In a Written Answer two days ago, reported at column 10 of Hansard for 27th February, the Government disclosed their disappointment at the industrial response to planning agreements, but the Government have done little to extend the concept to de State corporations which are their direct responsibility. Perhaps the Minister of State at the time revealed his hand when, on 15th March 1976, he said in a Written Answer: There are no immediate plans to enter into planning agreements covering North Sea oil operations. Under the terms of licences my right hon. Friend has powers of control over all important aspects of operations, including field development and production."—[Official Report, 15th March 1976; Vol. 907, c. 390.] It would seem that paragraph 18 of "The Regeneration of British Industry" is pure window-dressing when it says: The major nationalised industries and publicly-owned firms will also fall within the scope of the Planning Agreements system". The target, of course, lies elsewhere. Is it not the real purpose of data collection now that the answers will be used not to serve industry but to destroy it in the name of Socialism and the corporate State?

11.42 p.m.

The Under-Secretary of State for Energy (Mr. Alex Eadie)

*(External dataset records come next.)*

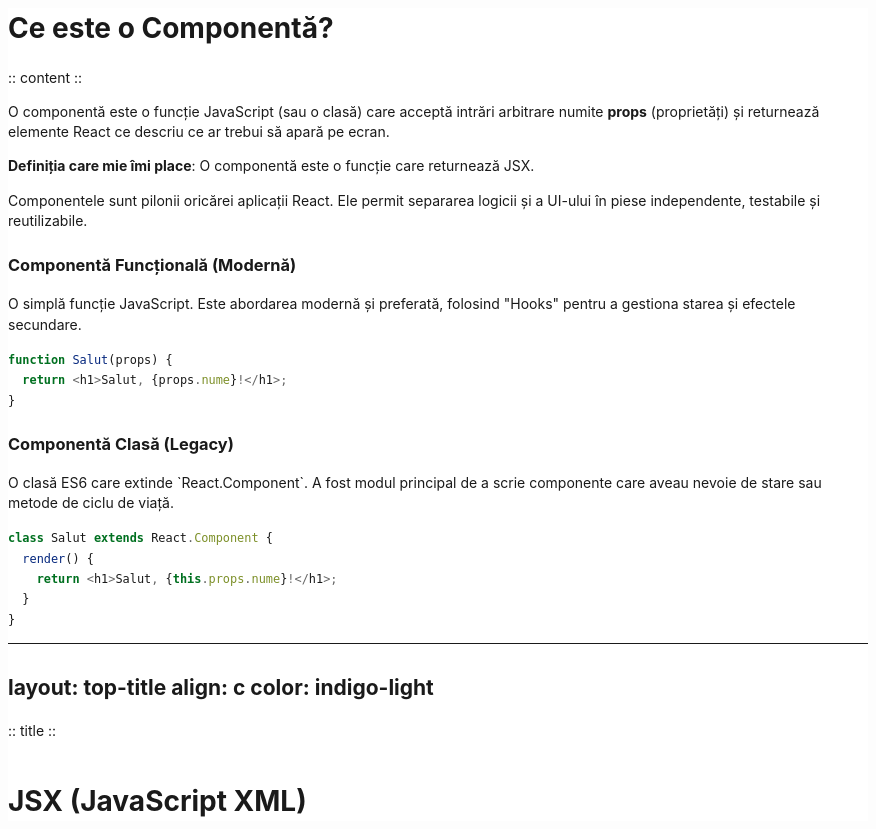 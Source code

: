 # Ce este o Componentă?

:: content ::

O componentă este o funcție JavaScript (sau o clasă) care acceptă intrări arbitrare numite **props** (proprietăți) și returnează elemente React ce descriu ce ar trebui să apară pe ecran.

<AdmonitionType type="info">

**Definiția care mie îmi place**: O componentă este o funcție care returnează JSX. 

</AdmonitionType>

Componentele sunt pilonii oricărei aplicații React. Ele permit separarea logicii și a UI-ului în piese independente, testabile și reutilizabile.

<div class="grid grid-cols-2 gap-8 mt-4">
<div class="neversink-indigo-light-scheme bg-[var(--neversink-bg-color)] p-4 rounded-lg">
<h3 class="font-bold text-center text-[var(--neversink-text-color)]">Componentă Funcțională (Modernă)</h3>
<p class="text-sm">O simplă funcție JavaScript. Este abordarea modernă și preferată, folosind "Hooks" pentru a gestiona starea și efectele secundare.
</p>

```js
function Salut(props) {
  return <h1>Salut, {props.nume}!</h1>;
}
```

</div>
<div class="neversink-indigo-light-scheme bg-[var(--neversink-bg-color)] p-4 rounded-lg">
<h3 class="font-bold text-center text-[var(--neversink-text-color)]">Componentă Clasă (Legacy)</h3>
<p class="text-sm">O clasă ES6 care extinde `React.Component`. A fost modul principal de a scrie componente care aveau nevoie de stare sau metode de ciclu de viață.</p>

```js
class Salut extends React.Component {
  render() {
    return <h1>Salut, {this.props.nume}!</h1>;
  }
}
```

</div>
</div>

---
layout: top-title
align: c
color: indigo-light
---

:: title ::

# JSX (JavaScript XML)
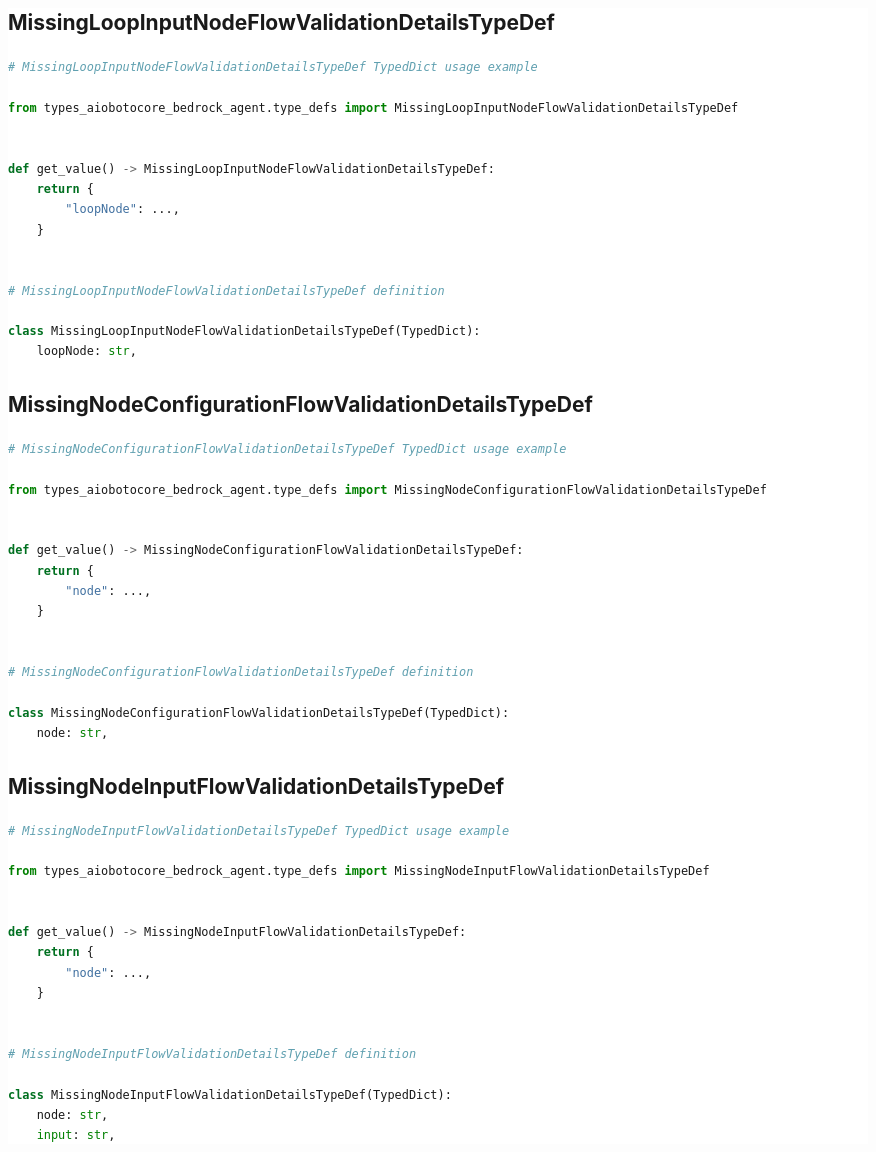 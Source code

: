 
## MissingLoopInputNodeFlowValidationDetailsTypeDef

```python
# MissingLoopInputNodeFlowValidationDetailsTypeDef TypedDict usage example

from types_aiobotocore_bedrock_agent.type_defs import MissingLoopInputNodeFlowValidationDetailsTypeDef


def get_value() -> MissingLoopInputNodeFlowValidationDetailsTypeDef:
    return {
        "loopNode": ...,
    }


# MissingLoopInputNodeFlowValidationDetailsTypeDef definition

class MissingLoopInputNodeFlowValidationDetailsTypeDef(TypedDict):
    loopNode: str,
```


## MissingNodeConfigurationFlowValidationDetailsTypeDef

```python
# MissingNodeConfigurationFlowValidationDetailsTypeDef TypedDict usage example

from types_aiobotocore_bedrock_agent.type_defs import MissingNodeConfigurationFlowValidationDetailsTypeDef


def get_value() -> MissingNodeConfigurationFlowValidationDetailsTypeDef:
    return {
        "node": ...,
    }


# MissingNodeConfigurationFlowValidationDetailsTypeDef definition

class MissingNodeConfigurationFlowValidationDetailsTypeDef(TypedDict):
    node: str,
```


## MissingNodeInputFlowValidationDetailsTypeDef

```python
# MissingNodeInputFlowValidationDetailsTypeDef TypedDict usage example

from types_aiobotocore_bedrock_agent.type_defs import MissingNodeInputFlowValidationDetailsTypeDef


def get_value() -> MissingNodeInputFlowValidationDetailsTypeDef:
    return {
        "node": ...,
    }


# MissingNodeInputFlowValidationDetailsTypeDef definition

class MissingNodeInputFlowValidationDetailsTypeDef(TypedDict):
    node: str,
    input: str,
``` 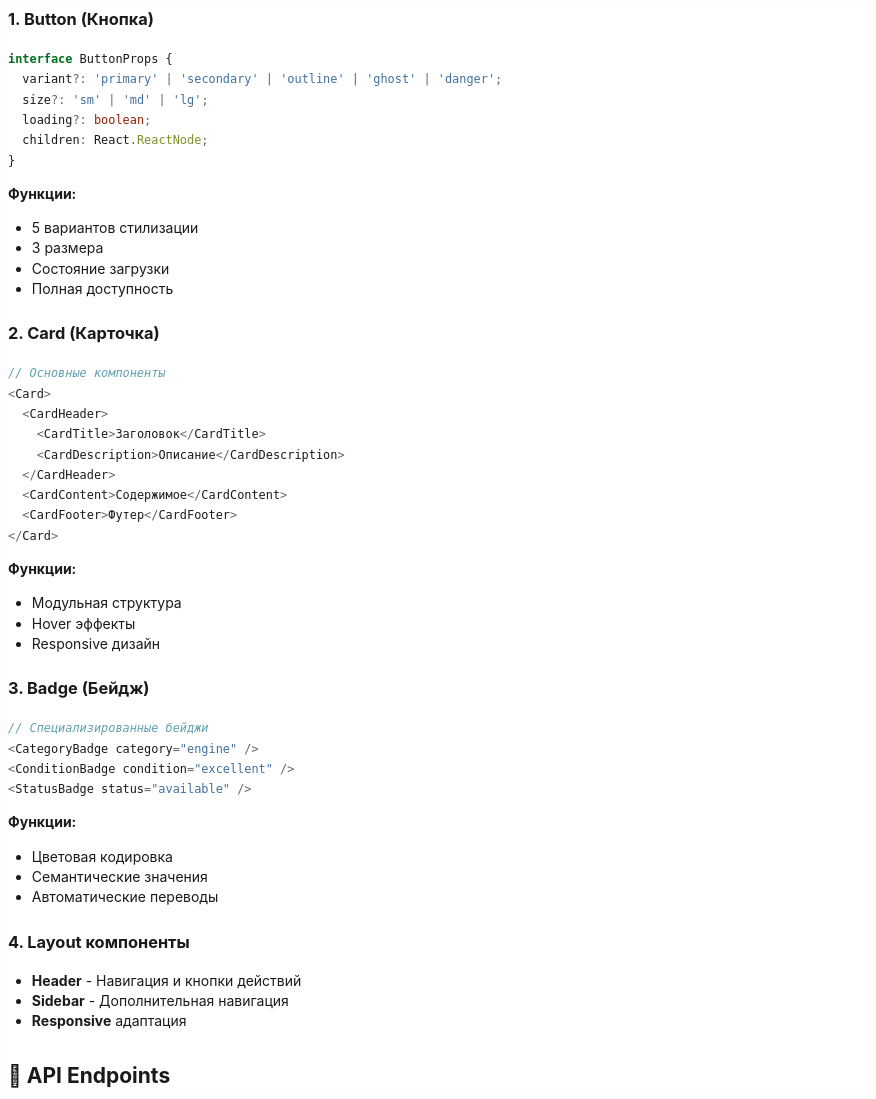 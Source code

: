 ### 1. Button (Кнопка)
```typescript
interface ButtonProps {
  variant?: 'primary' | 'secondary' | 'outline' | 'ghost' | 'danger';
  size?: 'sm' | 'md' | 'lg';
  loading?: boolean;
  children: React.ReactNode;
}
```
**Функции:**
- 5 вариантов стилизации
- 3 размера
- Состояние загрузки
- Полная доступность

### 2. Card (Карточка)
```typescript
// Основные компоненты
<Card>
  <CardHeader>
    <CardTitle>Заголовок</CardTitle>
    <CardDescription>Описание</CardDescription>
  </CardHeader>
  <CardContent>Содержимое</CardContent>
  <CardFooter>Футер</CardFooter>
</Card>
```
**Функции:**
- Модульная структура
- Hover эффекты
- Responsive дизайн

### 3. Badge (Бейдж)
```typescript
// Специализированные бейджи
<CategoryBadge category="engine" />
<ConditionBadge condition="excellent" />
<StatusBadge status="available" />
```
**Функции:**
- Цветовая кодировка
- Семантические значения
- Автоматические переводы

### 4. Layout компоненты
- **Header** - Навигация и кнопки действий
- **Sidebar** - Дополнительная навигация
- **Responsive** адаптация

## 🔧 API Endpoints
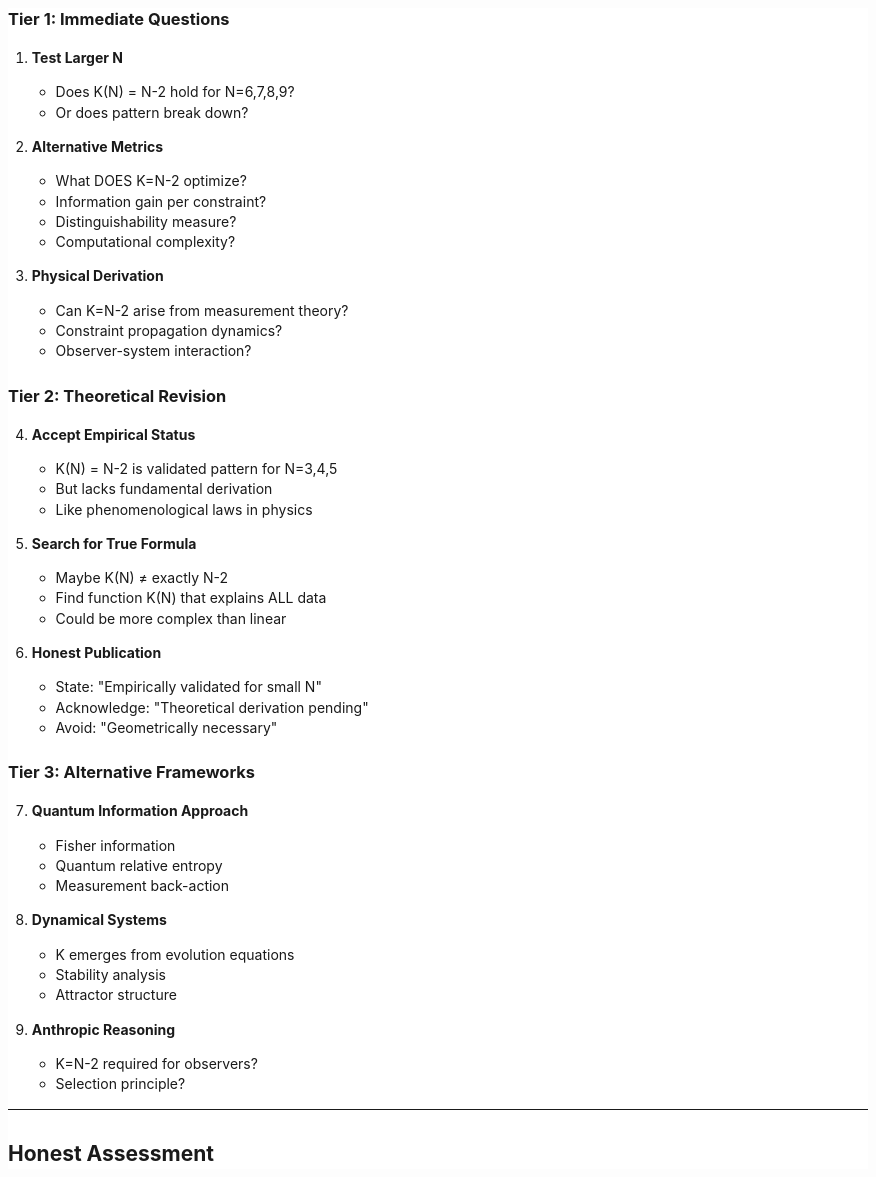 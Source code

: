 ### Tier 1: Immediate Questions

1. **Test Larger N**
   - Does K(N) = N-2 hold for N=6,7,8,9?
   - Or does pattern break down?

2. **Alternative Metrics**
   - What DOES K=N-2 optimize?
   - Information gain per constraint?
   - Distinguishability measure?
   - Computational complexity?

3. **Physical Derivation**
   - Can K=N-2 arise from measurement theory?
   - Constraint propagation dynamics?
   - Observer-system interaction?

### Tier 2: Theoretical Revision

4. **Accept Empirical Status**
   - K(N) = N-2 is validated pattern for N=3,4,5
   - But lacks fundamental derivation
   - Like phenomenological laws in physics

5. **Search for True Formula**
   - Maybe K(N) ≠ exactly N-2
   - Find function K(N) that explains ALL data
   - Could be more complex than linear

6. **Honest Publication**
   - State: "Empirically validated for small N"
   - Acknowledge: "Theoretical derivation pending"
   - Avoid: "Geometrically necessary"

### Tier 3: Alternative Frameworks

7. **Quantum Information Approach**
   - Fisher information
   - Quantum relative entropy
   - Measurement back-action

8. **Dynamical Systems**
   - K emerges from evolution equations
   - Stability analysis
   - Attractor structure

9. **Anthropic Reasoning**
   - K=N-2 required for observers?
   - Selection principle?

---

## Honest Assessment
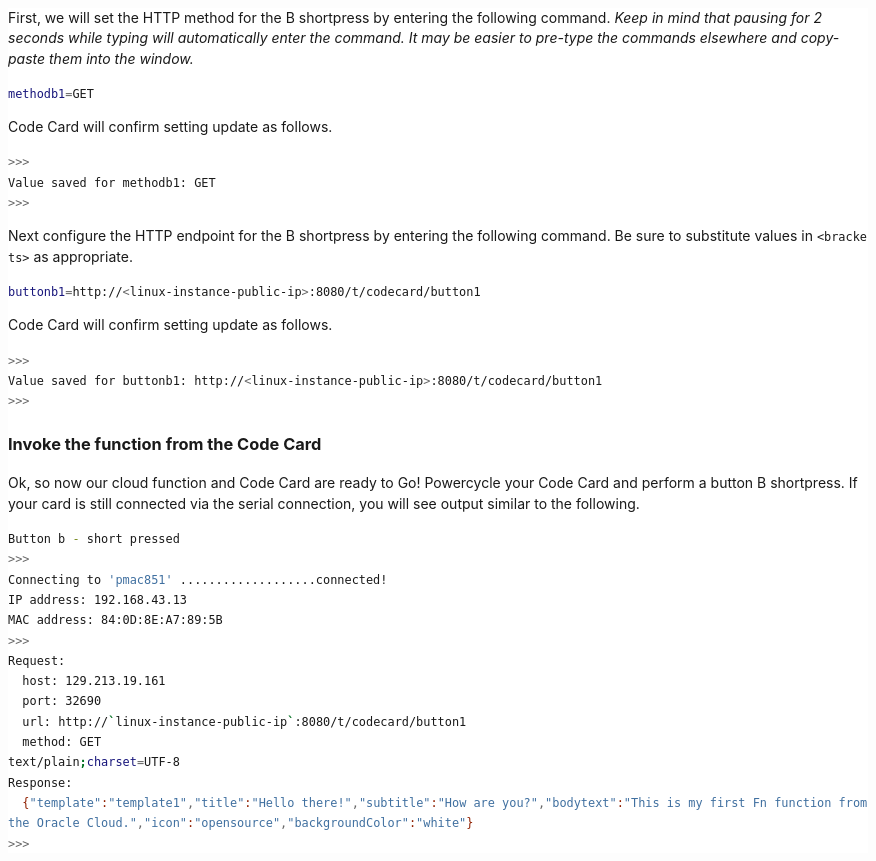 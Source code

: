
 ```bash
```

First, we will set the HTTP method for the B shortpress by entering the following command.
*Keep in mind that pausing for 2 seconds while typing will automatically enter the command. It may be easier to pre-type the commands elsewhere and copy-paste them into the window.*

```bash
methodb1=GET
```

Code Card will confirm setting update as follows.
```bash
>>>
Value saved for methodb1: GET
>>>
```

Next configure the HTTP endpoint for the B shortpress by entering the following command. Be sure to substitute values in `<brackets>` as appropriate.

```bash
buttonb1=http://<linux-instance-public-ip>:8080/t/codecard/button1
```

Code Card will confirm setting update as follows.

```bash
>>>
Value saved for buttonb1: http://<linux-instance-public-ip>:8080/t/codecard/button1
>>>
```

### Invoke the function from the Code Card
Ok, so now our cloud function and Code Card are ready to Go! Powercycle your Code Card and perform a button B shortpress. If your card is still connected via the serial connection, you will see output similar to the following.

```bash
Button b - short pressed
>>>
Connecting to 'pmac851' ...................connected!
IP address: 192.168.43.13
MAC address: 84:0D:8E:A7:89:5B
>>>
Request:
  host: 129.213.19.161
  port: 32690
  url: http://`linux-instance-public-ip`:8080/t/codecard/button1
  method: GET
text/plain;charset=UTF-8
Response:
  {"template":"template1","title":"Hello there!","subtitle":"How are you?","bodytext":"This is my first Fn function from the Oracle Cloud.","icon":"opensource","backgroundColor":"white"}
>>>
```
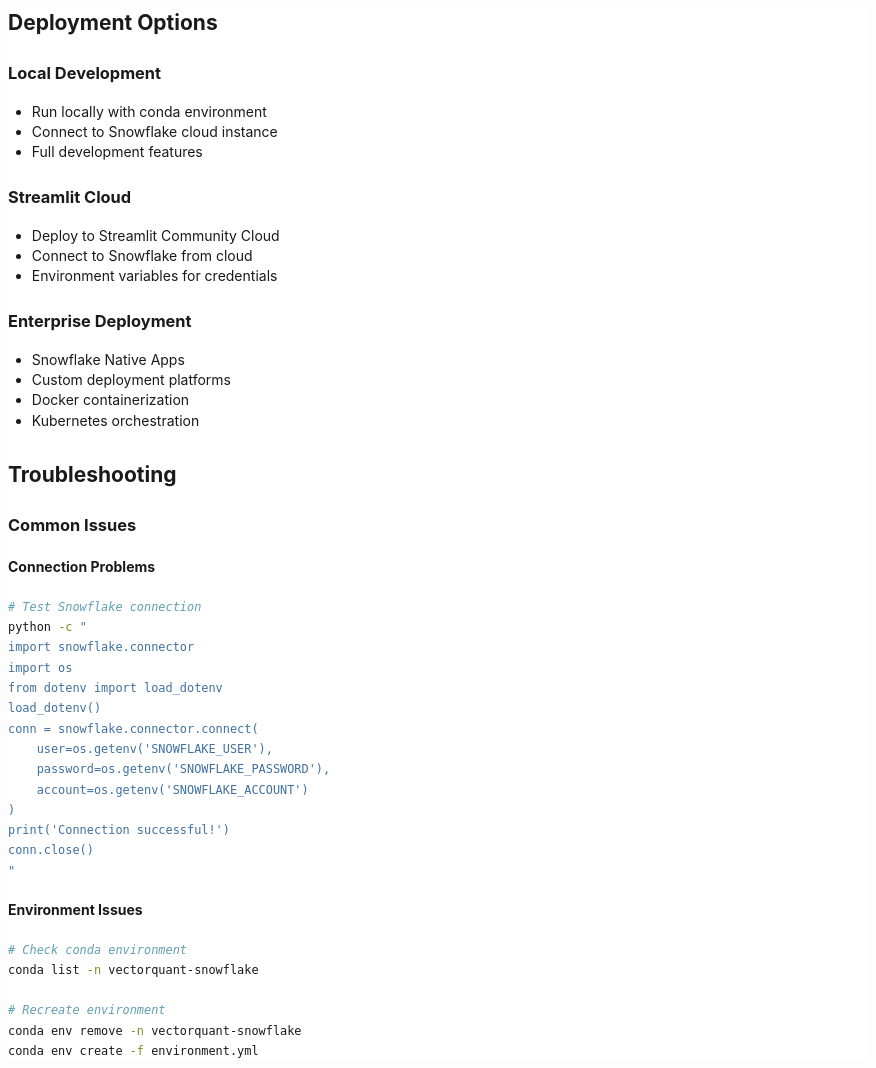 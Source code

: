 ## Deployment Options

### Local Development
- Run locally with conda environment
- Connect to Snowflake cloud instance
- Full development features

### Streamlit Cloud
- Deploy to Streamlit Community Cloud
- Connect to Snowflake from cloud
- Environment variables for credentials

### Enterprise Deployment
- Snowflake Native Apps
- Custom deployment platforms
- Docker containerization
- Kubernetes orchestration

## Troubleshooting

### Common Issues

#### Connection Problems
```bash
# Test Snowflake connection
python -c "
import snowflake.connector
import os
from dotenv import load_dotenv
load_dotenv()
conn = snowflake.connector.connect(
    user=os.getenv('SNOWFLAKE_USER'),
    password=os.getenv('SNOWFLAKE_PASSWORD'),
    account=os.getenv('SNOWFLAKE_ACCOUNT')
)
print('Connection successful!')
conn.close()
"
```

#### Environment Issues
```bash
# Check conda environment
conda list -n vectorquant-snowflake

# Recreate environment
conda env remove -n vectorquant-snowflake
conda env create -f environment.yml
```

I congratulate the hon. Member for Bedford (Mr. Skeet) on his initiative in bringing about this debate. He has raised some of the issues before, particularly during the last Department of Energy Question Time.

I think that I can best reply to the hon. Gentleman by trying to describe the system about which we are talking, because there may then be some understanding of what we are trying to achieve. The hon. Gentleman mentioned a number of industries which are the responsibility not of the Department of Energy but of other Departments.

The planning agreement system is envisaged as improving communications between Government and firms in the context of the industrial strategy. The Government's objectives for the planning agreement system are: first, better understanding and consultation with industry, and hence a better basis for formulating economic and industrial policy secondly, providing a vehicle, where relevant, for the discussion of sector working party objectives; and thirdly, better arrangements for tackling specific problems between companies and Government, and hence improving industrial efficiency.

The Government also hope that the planning agreement system will lead to improved employee participation, building on companies' existing arrangements. The system is therefore intended to provide explicitly for the company to discuss its long-term policies with its employees, with the object of enhancing the contribution of employees to the success of the company's plans.

That the major nationalised industries would be included in the planning agreements system was announced in the August 1974 White Paper "The regeneration of British Industry" (Cmnd 5710). This recognised, however, that the nationalised industries' corporate plans were already the subject of close consultation between industry and sponsoring Departments. But there are advantages for the nationalised industries in entering a planning agreement.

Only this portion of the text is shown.